Clinical Medicine and Hepatology Unit, University Campus Bio-Medico of Rome, Rome, Italy.
Mod Pathol. 2012 Apr;25(4):576-89. doi: 10.1038/modpathol.2011.197. Epub 2011 Dec 16.
Notwithstanding numerous evidences implicating toll-like receptor-4 (TLR4) in the pathogenesis of chronic hepatitis C virus (HCV) infection, the localization and level of TLR4 expression in the liver of patients with hepatitis C have never been investigated. We aimed to evaluate, by means of immunohistochemistry and real-time PCR (rt-PCR), hepatic TLR4 expression in patients with chronic HCV infection. Fifty patients who had undergone liver biopsy and 11 patients transplanted because of chronic HCV infection, and 12 controls free of liver disease, were included in the study. Each case was analyzed by immunohistochemistry for TLR4, α-smooth muscle actin and cytokeratin-7 (CK-7), and a subgroup of patients and all controls by rt-PCR for TLR4. Immunohistochemistry for α-smooth muscle actin was used to derive a score of activation of hepatic stellate cells and portal/septal myofibroblasts, while immunohistochemistry for CK-7 was used to evaluate and count hepatic progenitor cells, interlobular bile ducts and intermediate hepatocytes. In patients, the parenchymal elements responsible for the highest TLR4 level of expression were hepatic progenitor cells and biliary epithelial cells of interlobular bile ducts. Double-labeling experiments between anti-TLR4 and anti-CK7, anti-CD133, anti-CD44, anti-neural cell adhesion molecule, anti-epithelial cell adhesion molecule and anti-sex determining region Y-box 9, confirmed these findings. TLR4-positive hepatic progenitor cells and interlobular bile ducts were significantly correlated with the stage of liver disease (P<0.001), the grade of inflammation (P<0.001), and the activity of portal/septal myofibroblasts (P<0.001). rt-PCR study confirmed an increased TLR4 expression in the 26 patients analyzed with respect to controls (P<0.001). TLR4 expression positively correlated with fibrosis (P<0.05) and inflammation (P<0.05). The present results suggest that TLR4 expression by hepatic progenitor cells and biliary epithelial cells contributes to the progression of liver damage in the course of chronic HCV-related infection.
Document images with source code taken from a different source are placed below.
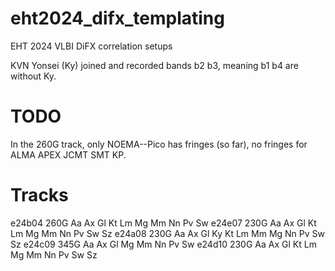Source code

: # eht2024_difx_templating

EHT 2024 VLBI DiFX correlation setups

KVN Yonsei (Ky) joined and recorded bands b2 b3,
meaning b1 b4 are without Ky.

# TODO

In the 260G track, only NOEMA--Pico has fringes (so far),
no fringes for ALMA APEX JCMT SMT KP.

# Tracks

e24b04  260G  Aa Ax Gl Kt Lm Mg Mm Nn Pv Sw
e24e07  230G  Aa Ax Gl Kt Lm Mg Mm Nn Pv Sw Sz
e24a08  230G  Aa Ax Gl Ky Kt Lm Mm Mg Nn Pv Sw Sz
e24c09  345G  Aa Ax Gl Mg Mm Nn Pv Sw
e24d10  230G  Aa Ax Gl Kt Lm Mg Mm Nn Pv Sw Sz


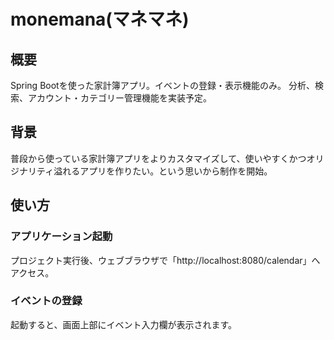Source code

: # monemana(マネマネ)

## 概要
Spring Bootを使った家計簿アプリ。イベントの登録・表示機能のみ。
分析、検索、アカウント・カテゴリー管理機能を実装予定。

## 背景
普段から使っている家計簿アプリをよりカスタマイズして、使いやすくかつオリジナリティ溢れるアプリを作りたい。という思いから制作を開始。

## 使い方
### アプリケーション起動
プロジェクト実行後、ウェブブラウザで「http\://localhost:8080/calendar」へアクセス。
### イベントの登録
起動すると、画面上部にイベント入力欄が表示されます。
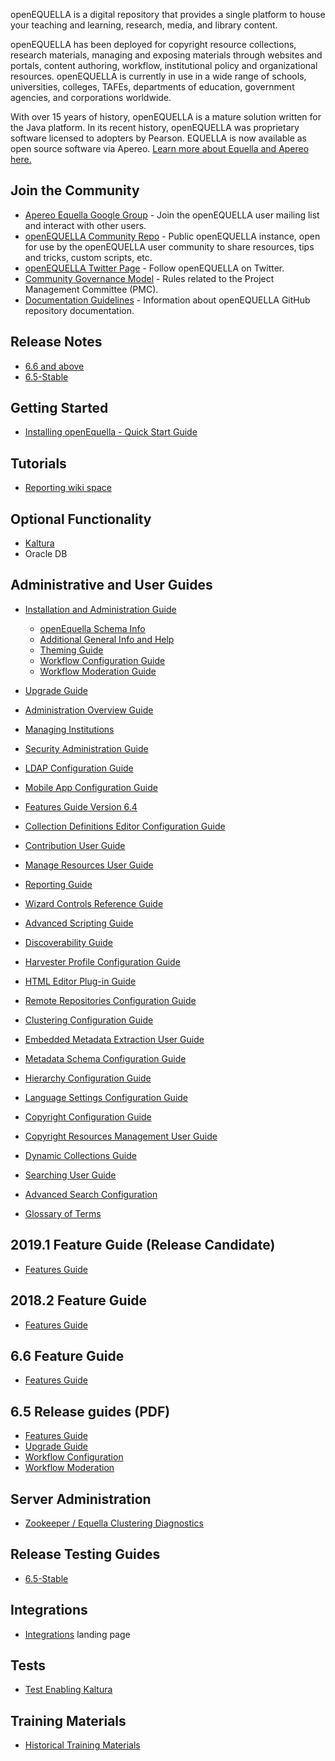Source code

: openEQUELLA is a digital repository that provides a single platform to house your teaching and learning, research, media, and library content.

openEQUELLA has been deployed for copyright resource collections, research materials, managing and exposing materials through websites and portals, content authoring, workflow, institutional policy and organizational resources. openEQUELLA is currently in use in a wide range of schools, universities, colleges, TAFEs, departments of education, government agencies, and corporations worldwide.

With over 15 years of history, openEQUELLA is a mature solution written for the Java platform.  In its recent history, openEQUELLA was proprietary software licensed to adopters by Pearson.  EQUELLA is now available as open source software via Apereo. [Learn more about Equella and Apereo here.](https://www.apereo.org/projects/equella)

## Join the Community
* [Apereo Equella Google Group](https://groups.google.com/a/apereo.org/forum/#!forum/equella-users) - Join the openEQUELLA user mailing list and interact with other users.
* [openEQUELLA Community Repo](https://community.edalexcloud.com) - Public openEQUELLA instance, open for use by the openEQUELLA user community to share resources, tips and tricks, custom scripts, etc.
* [openEQUELLA Twitter Page](https://twitter.com/EQUELLA) - Follow openEQUELLA on Twitter.
* [Community Governance Model](community/CommunityGovernance.md) - Rules related to the Project Management Committee (PMC).
* [Documentation Guidelines](community/DocumentationGuidelines.md) - Information about openEQUELLA GitHub repository documentation.

## Release Notes
* [6.6 and above](https://version.equella.net/)
* [6.5-Stable](release-notes/ReleaseNotes-6.5-GA.md)

## Getting Started
* [Installing openEquella - Quick Start Guide](gettingstarted/InstallingEquella.md)

## Tutorials

* [Reporting wiki space](tutorials/reporting/README.md)

## Optional Functionality
* [Kaltura](https://github.com/equella/Equella-Kaltura)
* Oracle DB

## Administrative and User Guides
* [Installation and Administration Guide](guides/InstallationAdminGuide.md)
    * [openEquella Schema Info](guides/equella_schema.zip)
    * [Additional General Info and Help](guides/AdditionalGeneralInfoHelp.md)
    * [Theming Guide](guides/ThemingGuide.md)
    * [Workflow Configuration Guide](guides/WorkflowConfigurationGuide.md)
    * [Workflow Moderation Guide](guides/WorkflowModerationGuide.md)
* [Upgrade Guide](guides/UpgradeGuide.md)    

* [Administration Overview Guide](guides/AdministrationOverviewGuide.md)
* [Managing Institutions](guides/ManageInstitutions.md)
* [Security Administration Guide](guides/SecurityAdminGuide.md)
* [LDAP Configuration Guide](guides/LDAPConfigurationGuide.md)
* [Mobile App Configuration Guide](guides/MobileAppConfigurationGuide.md)
* [Features Guide Version 6.4](guides/FeaturesGuide.md)
* [Collection Definitions Editor Configuration Guide](guides/CollectionDefinitionsEditorConfigurationGuide.md)
* [Contribution User Guide](guides/ContributionUserGuide.md)
* [Manage Resources User Guide](guides/ManageResoursesUserGuide.md)
* [Reporting Guide](guides/ReportingGuide.md)
* [Wizard Controls Reference Guide](guides/WizardControlsReferenceGuide.md)
* [Advanced Scripting Guide](guides/AdvancedScriptingGuide.md)
* [Discoverability Guide](guides/DiscoverabilityGuide.md)
* [Harvester Profile Configuration Guide](guides/HarvesterProfileConfigurationGuide.md)
* [HTML Editor Plug-in Guide](guides/HTMLEditorPluginGuide.md)
* [Remote Repositories Configuration Guide](guides/RemoteRepositoriesConfigurationGuide.md)
* [Clustering Configuration Guide](guides/ClusteringConfigurationGuide.md)
* [Embedded Metadata Extraction User Guide](guides/EmbeddedMetadataExtractionUserGuide.md)
* [Metadata Schema Configuration Guide](guides/MetadataSchemaConfigurationGuide.md)
* [Hierarchy Configuration Guide](guides/HierarchyConfigurationGuide.md)
* [Language Settings Configuration Guide](guides/LanguageSettingsConfigurationGuide.md)
* [Copyright Configuration Guide](guides/CopyrightConfigurationGuides.md)
* [Copyright Resources Management User Guide](guides/CopyrightResourceManagementUserGuide.md)
* [Dynamic Collections Guide](guides/DynamicCollectionsGuide.md)
* [Searching User Guide](guides/SearchingUserGuide.md)
* [Advanced Search Configuration](guides/AdvancedSearchConfiguration.md)
* [Glossary of Terms](guides/GlossaryOfTerms.md)

## 2019.1 Feature Guide (Release Candidate)

* [Features Guide](/guides/featureGuides/featureGuide2019.1/openEQUELLA-2019.1-FeaturesGuide.md )

## 2018.2 Feature Guide

* [Features Guide](guides/openEQUELLA-2018.2-FeaturesGuide.md)

## 6.6 Feature Guide

* [Features Guide](guides/EQUELLA%206.6%20Features%20Guide.pdf)

## 6.5 Release guides (PDF)

* [Features Guide](guides/EQUELLA%206.5%20Features%20Guide.pdf)
* [Upgrade Guide](guides/EQUELLA%206.5%20Upgrade%20Guide.pdf)
* [Workflow Configuration](guides/EQUELLA%206.5%20Workflow%20Configuration%20Guide.pdf)
* [Workflow Moderation](guides/EQUELLA%206.5%20Workflow%20Moderation%20Guide.pdf)

## Server Administration
* [Zookeeper / Equella Clustering Diagnostics](server-administration/ZookeeperClusterDiagnostics.md)

## Release Testing Guides
* [6.5-Stable](release-testing-guides/ReleaseTestingGuide-6.5-GA.md)

## Integrations
* [Integrations](integrations/Integrations.md) landing page

## Tests
* [Test Enabling Kaltura](tests/migration/64QA3-to-OS/TestEnablingKaltura.md)

## Training Materials
* [Historical Training Materials](guides/trainingmaterials)

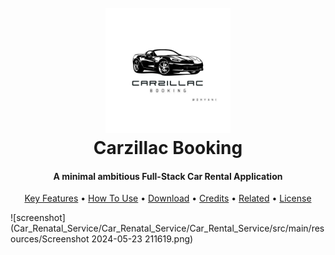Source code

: 
<h1 align="center">
  <br>
  <a href="http://www.amitmerchant.com/electron-markdownify"><img src="my-angular-project/src/assets/Black and White Car Rental Service Logo.jpg" alt="CarZillac" width="200"></a>
  <br>
  Carzillac Booking
  <br>
</h1>

<h4 align="center">A minimal ambitious Full-Stack Car Rental Application</h4>

<p align="center">
  <a href="#key-features">Key Features</a> •
  <a href="#how-to-use">How To Use</a> •
  <a href="#download">Download</a> •
  <a href="#credits">Credits</a> •
  <a href="#related">Related</a> •
  <a href="#license">License</a>
</p>

![screenshot](Car_Renatal_Service/Car_Renatal_Service/Car_Rental_Service/src/main/resources/Screenshot 2024-05-23 211619.png)
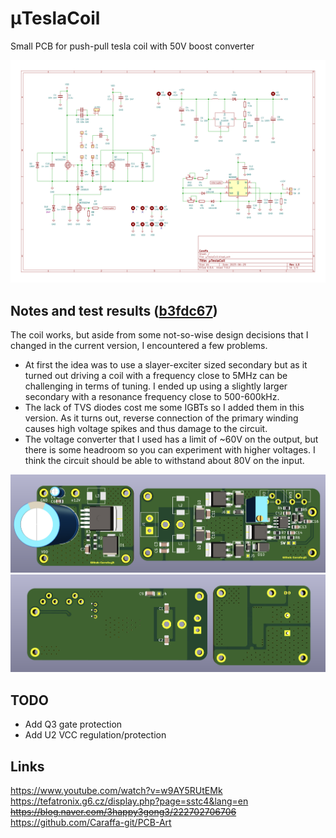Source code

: # μTeslaCoil
Small PCB for push-pull tesla coil with 50V boost converter

![schematic](./img/schematic.png)

## Notes and test results (<a href="https://github.com/Caraffa-git/MicroTeslaCoil/tree/b3fdc67581c9563461222aec662bbb1328c567a8">b3fdc67</a>)
The coil works, but aside from some not-so-wise design decisions that I changed in the current version, I encountered a few problems.
- At first the idea was to use a slayer-exciter sized secondary but as it turned out driving a coil with a frequency close to 5MHz can be challenging in terms of tuning. I ended up using a slightly larger secondary with a resonance frequency close to 500-600kHz.
- The lack of TVS diodes cost me some IGBTs so I added them in this version. As it turns out, reverse connection of the primary winding causes high voltage spikes and thus damage to the circuit.
- The voltage converter that I used has a limit of ~60V on the output, but there is some headroom so you can experiment with higher voltages. I think the circuit should be able to withstand about 80V on the input.

<!-- |   |   |   |
|---|---|---|
| ![Photo 2](./img/PIC_2.jpg) |![Photo 3](./img/PIC_3.jpg) | ![Photo 4](./img/PIC_4.jpg)| -->

![](./img/PCB_1.png)
![](./img/PCB_2.png)
<!-- ![base](./img/PIC_1.jpg) -->

## TODO
- Add Q3 gate protection
- Add U2 VCC regulation/protection 

## Links
https://www.youtube.com/watch?v=w9AY5RUtEMk   
https://tefatronix.g6.cz/display.php?page=sstc4&lang=en   
~~https://blog.naver.com/3happy3gong3/222702706706~~   
https://github.com/Caraffa-git/PCB-Art
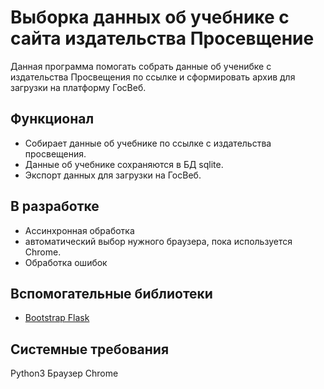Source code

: # Выборка данных об учебнике с сайта издательства Просевщение

Данная программа помогать собрать данные об ученибке с издательства Просвещения по ссылке 
и сформировать архив для загрузки на платформу ГосВеб.


## Функционал
- Собирает данные об учебнике по ссылке с издательства просвещения.
- Данные об учебнике сохраняются в БД sqlite.
- Экспорт данных для загрузки на ГосВеб.


## В разработке
- Ассинхронная обработка
- автоматический выбор нужного браузера, пока используется Chrome. 
- Обработка ошибок

## Вспомогательные библиотеки
- [Bootstrap Flask](https://bootstrap-flask.readthedocs.io/en/stable/)

## Системные требования
Python3
Браузер Chrome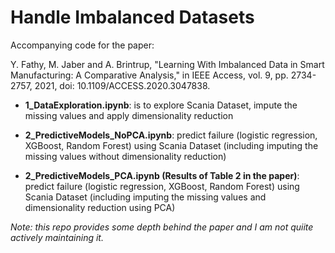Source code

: # Handle Imbalanced Datasets
Accompanying code for the paper: 

Y. Fathy, M. Jaber and A. Brintrup, "Learning With Imbalanced Data in Smart Manufacturing: A Comparative Analysis," in IEEE Access, vol. 9, pp. 2734-2757, 2021, doi: 10.1109/ACCESS.2020.3047838.


- **1_DataExploration.ipynb**: is to explore Scania Dataset, impute the missing values and apply dimensionality reduction

- **2_PredictiveModels_NoPCA.ipynb**: predict failure (logistic regression, XGBoost, Random Forest) using Scania Dataset (including imputing the missing values without dimensionality reduction) 

- **2_PredictiveModels_PCA.ipynb (Results of Table 2 in the paper)**: predict failure (logistic regression, XGBoost, Random Forest) using Scania Dataset (including imputing the missing values and dimensionality reduction using PCA) 




*Note: this repo provides some depth behind the paper and I am not quiite actively maintaining it.*
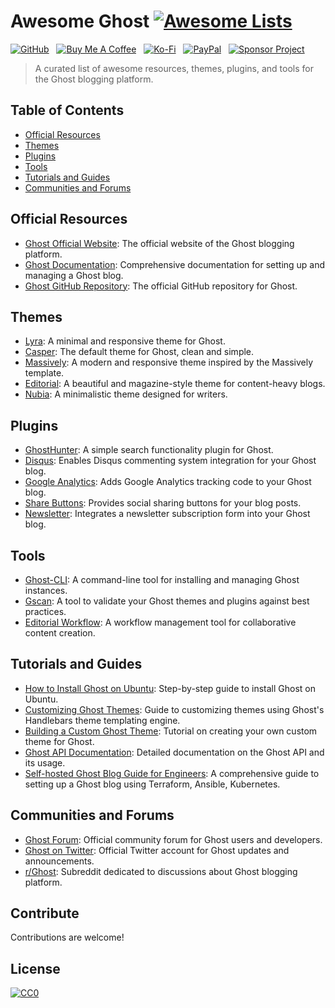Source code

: # Awesome Ghost [![Awesome Lists](https://srv-cdn.himpfen.io/badges/awesome-lists/awesomelists-flat.svg)](https://github.com/brandonhimpfen/awesome)

[![GitHub](https://srv-cdn.himpfen.io/badges/github/github-flat.svg)](https://github.com/sponsors/brandonhimpfen/) &nbsp; [![Buy Me A Coffee](https://srv-cdn.himpfen.io/badges/buymeacoffee/buymeacoffee-flat.svg)](https://www.buymeacoffee.com/brandonhimpfen) &nbsp; [![Ko-Fi](https://srv-cdn.himpfen.io/badges/kofi/kofi-flat.svg)](https://ko-fi.com/brandonhimpfen) &nbsp; [![PayPal](https://srv-cdn.himpfen.io/badges/paypal/paypal-flat.svg)](https://paypal.me/brandonhimpfen) &nbsp; [![Sponsor Project](https://srv-cdn.himpfen.io/badges/sponsor-project/sponsor-project-flat.svg)](https://brandon.tiny.us/donate)

> A curated list of awesome resources, themes, plugins, and tools for the Ghost blogging platform.

## Table of Contents
- [Official Resources](#official-resources)
- [Themes](#themes)
- [Plugins](#plugins)
- [Tools](#tools)
- [Tutorials and Guides](#tutorials-and-guides)
- [Communities and Forums](#communities-and-forums)

## Official Resources

- [Ghost Official Website](https://ghost.org/): The official website of the Ghost blogging platform.
- [Ghost Documentation](https://ghost.org/docs/): Comprehensive documentation for setting up and managing a Ghost blog.
- [Ghost GitHub Repository](https://github.com/TryGhost/Ghost): The official GitHub repository for Ghost.

## Themes

- [Lyra](https://github.com/TryGhost/Lyra): A minimal and responsive theme for Ghost.
- [Casper](https://github.com/TryGhost/Casper): The default theme for Ghost, clean and simple.
- [Massively](https://github.com/codebushi/ghost-theme-massively): A modern and responsive theme inspired by the Massively template.
- [Editorial](https://github.com/eddiesigner/ghost-theme-editorial): A beautiful and magazine-style theme for content-heavy blogs.
- [Nubia](https://github.com/dbanksdesign/Nubia): A minimalistic theme designed for writers.

## Plugins

- [GhostHunter](https://github.com/jamalneufeld/ghostHunter): A simple search functionality plugin for Ghost.
- [Disqus](https://github.com/TryGhost/Ghost-Disqus): Enables Disqus commenting system integration for your Ghost blog.
- [Google Analytics](https://github.com/TryGhost/Ghost-Google-Analytics): Adds Google Analytics tracking code to your Ghost blog.
- [Share Buttons](https://github.com/TryGhost/Ghost-Share): Provides social sharing buttons for your blog posts.
- [Newsletter](https://github.com/TryGhost/Ghost-Newsletter): Integrates a newsletter subscription form into your Ghost blog.

## Tools

- [Ghost-CLI](https://github.com/TryGhost/Ghost-CLI): A command-line tool for installing and managing Ghost instances.
- [Gscan](https://github.com/TryGhost/gscan): A tool to validate your Ghost themes and plugins against best practices.
- [Editorial Workflow](https://github.com/TryGhost/Ghost-Editorial-Workflow): A workflow management tool for collaborative content creation.

## Tutorials and Guides

- [How to Install Ghost on Ubuntu](https://ghost.org/docs/install/ubuntu/): Step-by-step guide to install Ghost on Ubuntu.
- [Customizing Ghost Themes](https://ghost.org/docs/api/v3/handlebars-themes/): Guide to customizing themes using Ghost's Handlebars theme templating engine.
- [Building a Custom Ghost Theme](https://ghost.org/docs/tutorials/building-a-custom-ghost-theme/): Tutorial on creating your own custom theme for Ghost.
- [Ghost API Documentation](https://ghost.org/docs/api/v3/): Detailed documentation on the Ghost API and its usage.
- [Self-hosted Ghost Blog Guide for Engineers](https://humblethoughts.net/ghost-blog-terraform-ansible-k8s-guide/): A comprehensive guide to setting up a Ghost blog using Terraform, Ansible, Kubernetes.

## Communities and Forums

- [Ghost Forum](https://forum.ghost.org/): Official community forum for Ghost users and developers.
- [Ghost on Twitter](https://twitter.com/Ghost): Official Twitter account for Ghost updates and announcements.
- [r/Ghost](https://www.reddit.com/r/Ghost/): Subreddit dedicated to discussions about Ghost blogging platform.

## Contribute

Contributions are welcome!

## License

[![CC0](https://mirrors.creativecommons.org/presskit/buttons/88x31/svg/by-sa.svg)](http://creativecommons.org/licenses/by-sa/4.0/)

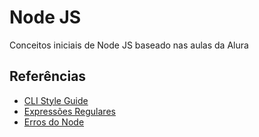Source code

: # Node JS

Conceitos iniciais de Node JS baseado nas aulas da Alura



## Referências

 - [CLI Style Guide](https://devcenter.heroku.com/articles/cli-style-guide)
 - [Expressões Regulares](https://developer.mozilla.org/pt-BR/docs/Web/JavaScript/Guide/Regular_Expressions)
 - [Erros do Node](https://nodejs.org/api/errors.html)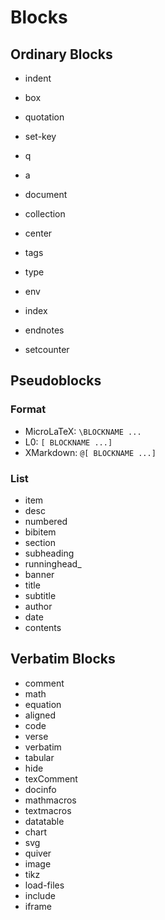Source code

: # Blocks

## Ordinary Blocks


- indent
-  box
-  quotation
-  set-key
-  q
-  a
-  document
-  collection
-  center
-  tags
-  type
-  env

-  index
-  endnotes
-  setcounter


## Pseudoblocks

### Format

- MicroLaTeX: `\BLOCKNAME ...`
- L0: `[ BLOCKNAME ...]`
- XMarkdown: `@[ BLOCKNAME ...]`


### List

-  item
-  desc
-  numbered
-  bibitem
-  section
-  subheading
-  runninghead_
-  banner
-  title
-  subtitle
-  author
-  date
-  contents

## Verbatim Blocks

-  comment
-  math
-  equation
-  aligned
-  code
-  verse
-  verbatim
-  tabular
-  hide
-  texComment
-  docinfo
-  mathmacros
-  textmacros
-  datatable
-  chart
-  svg
-  quiver
-  image
-  tikz
-  load-files
-  include
-  iframe


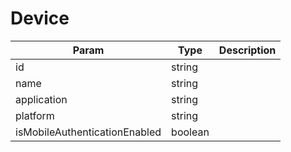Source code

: # Device

| Param | Type | Description |
| ------ | ------ | ----------- |
| id   | string   |   |
| name   | string   |   |
| application   | string   |   |
| platform   | string   |   |
| isMobileAuthenticationEnabled   | boolean   |   |
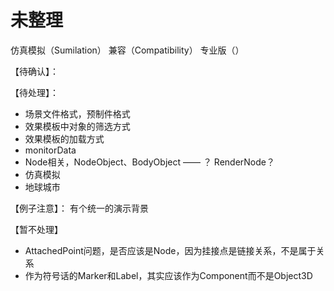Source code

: # 未整理
<!-- unorganized -->

仿真模拟（Sumilation）
兼容（Compatibility）
专业版（）

【待确认】：

【待处理】：


* 场景文件格式，预制件格式
* 效果模板中对象的筛选方式
* 效果模板的加载方式
* monitorData
* Node相关，NodeObject、BodyObject —— ？ RenderNode？
* 仿真模拟
* 地球城市

【例子注意】：
有个统一的演示背景

【暂不处理】
* AttachedPoint问题，是否应该是Node，因为挂接点是链接关系，不是属于关系
* 作为符号话的Marker和Label，其实应该作为Component而不是Object3D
尽管有大量证据表明 Toll 样受体 4(TLR4)参与慢性丙型肝炎病毒(HCV)感染的发病机制,但 HCV 感染患者肝脏中 TLR4 的定位和表达水平从未被研究过。我们旨在通过免疫组织化学和实时 PCR(rt-PCR)评估慢性 HCV 感染患者肝脏 TLR4 的表达。本研究纳入了 50 例接受肝活检的患者和 11 例因慢性 HCV 感染而接受移植的患者,以及 12 例无肝病的对照者。对每个病例进行 TLR4、α-平滑肌肌动蛋白和细胞角蛋白-7(CK-7)的免疫组织化学分析,并对部分患者和所有对照者进行 TLR4 的 rt-PCR。用α-平滑肌肌动蛋白的免疫组织化学来评估肝星状细胞和门/间隔肌纤维母细胞的激活评分,而用 CK-7 的免疫组织化学来评估和计数肝祖细胞、小叶间胆管和中间肝细胞。在患者中,表达 TLR4 水平最高的实质成分是肝祖细胞和小叶间胆管的胆管上皮细胞。抗-TLR4 与抗-CK7、抗-CD133、抗-CD44、抗神经细胞黏附分子、抗上皮细胞黏附分子和抗性别决定区 Y 框 9 的双标记实验证实了这一发现。TLR4 阳性肝祖细胞和小叶间胆管与肝病的分期(P<0.001)、炎症的程度(P<0.001)和门/间隔肌纤维母细胞的活性(P<0.001)显著相关。对 26 例分析患者的 rt-PCR 研究证实 TLR4 的表达较对照组增加(P<0.001)。TLR4 的表达与纤维化(P<0.05)和炎症(P<0.05)呈正相关。本研究结果表明,肝祖细胞和胆管上皮细胞的 TLR4 表达有助于慢性 HCV 相关感染过程中肝损伤的进展。